O-Fucose modication of epidermal growth factor-like (EGF) repeats is essential for Notch function. Loss of O-fucose can alter the ability of Notch to signal as well as interfere with receptor folding. Ablation of the enzyme responsible for addition of O-fucose to EGF repeats (Pofutl) results in embryonic lethality in mice resembling loss of Notch activity.
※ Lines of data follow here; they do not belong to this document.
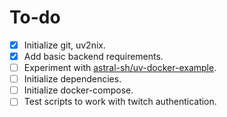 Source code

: # To-do

- [x] Initialize git, uv2nix.
- [x] Add basic backend requirements.
- [ ] Experiment with [astral-sh/uv-docker-example](https://github.com/astral-sh/uv-docker-example).
- [ ] Initialize dependencies.
- [ ] Initialize docker-compose.
- [ ] Test scripts to work with twitch authentication.
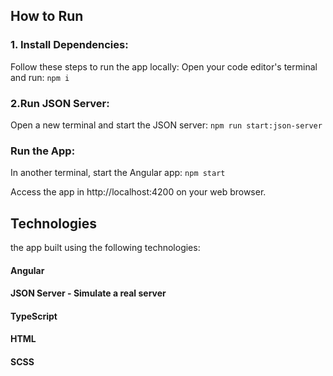 
## How to Run

### 1. Install Dependencies:
Follow these steps to run the app locally:
Open your code editor's terminal and run:
`npm i`

### 2.Run JSON Server:
Open a new terminal and start the JSON server:
`npm run start:json-server`

### Run the App:
In another terminal, start the Angular app:
`npm start`

Access the app in http://localhost:4200 on your web browser.

## Technologies
 the app built using the following technologies:

#### Angular
#### JSON Server - Simulate a real server
#### TypeScript
#### HTML
#### SCSS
Recent studies show that Pofutl is localized to the ER and may participate in quality control of EGF repeat folding. Like EGF repeats, thrombospondin type 1 repeats (TSRs) are small cysteine-knot motifs present in many cell surface/secreted proteins, including thromobospondin-1 and ADAMTS family members. Recently, O-fucose modifications were found on TSRs. The potential significance of these modifications in regulation of protein function is underscored by the observation that the anti- angiogenic activity of thrombospondin-1 maps to the region of the TSR bearing O-fucose. We recently identified a novel enzyme, Pofut2, that is responsible for addition of O-fucose to TSRs. Pofut2 activity is reduced 50% in a BayGenomics ES cell line with a gene trap vector inserted into the gene encoding Pofut2. Homozygous disruption of the Pofut2 gene results in embryo lethality prior to 7.5 days post coitum. Combined, the embryo lethality and the similarities between O-fucosylation of TSRs and EGF repeats provide evidence that O-fucosylation of TSRs is essential for the proper function of TSR-containing proteins and likely plays a role in quality control of TSR folding. To further understand this unusual modification, we will refine the O-fucose consensus sequence on TSRs so that we can more accurately predict which proteins bear this modification. We will examine the potential role of Pofut2 in quality control of TSR folding by determining the subcellular location where O-fucose is added to TSRs and the effects of eliminating O-fucosylation on secretion and function of Pofut2 substrates. Finally we will further analyze the cause of the embryo lethality resulting from loss of Pofut2. Together, these data will provide a comprehensive understanding of how TSR protein modification regulates biologically important proteins such as thrombospondin-1 and ADAMTS family members, which function in a wide range of events relevant to human disease states, including cancer (anti-angiogenic effects of thrombospondin-1), Weill-Marchesani syndrome (ADAMTS10 defects), and Inherited Thrombocytopenic Purpura (ADAMTS13 defects).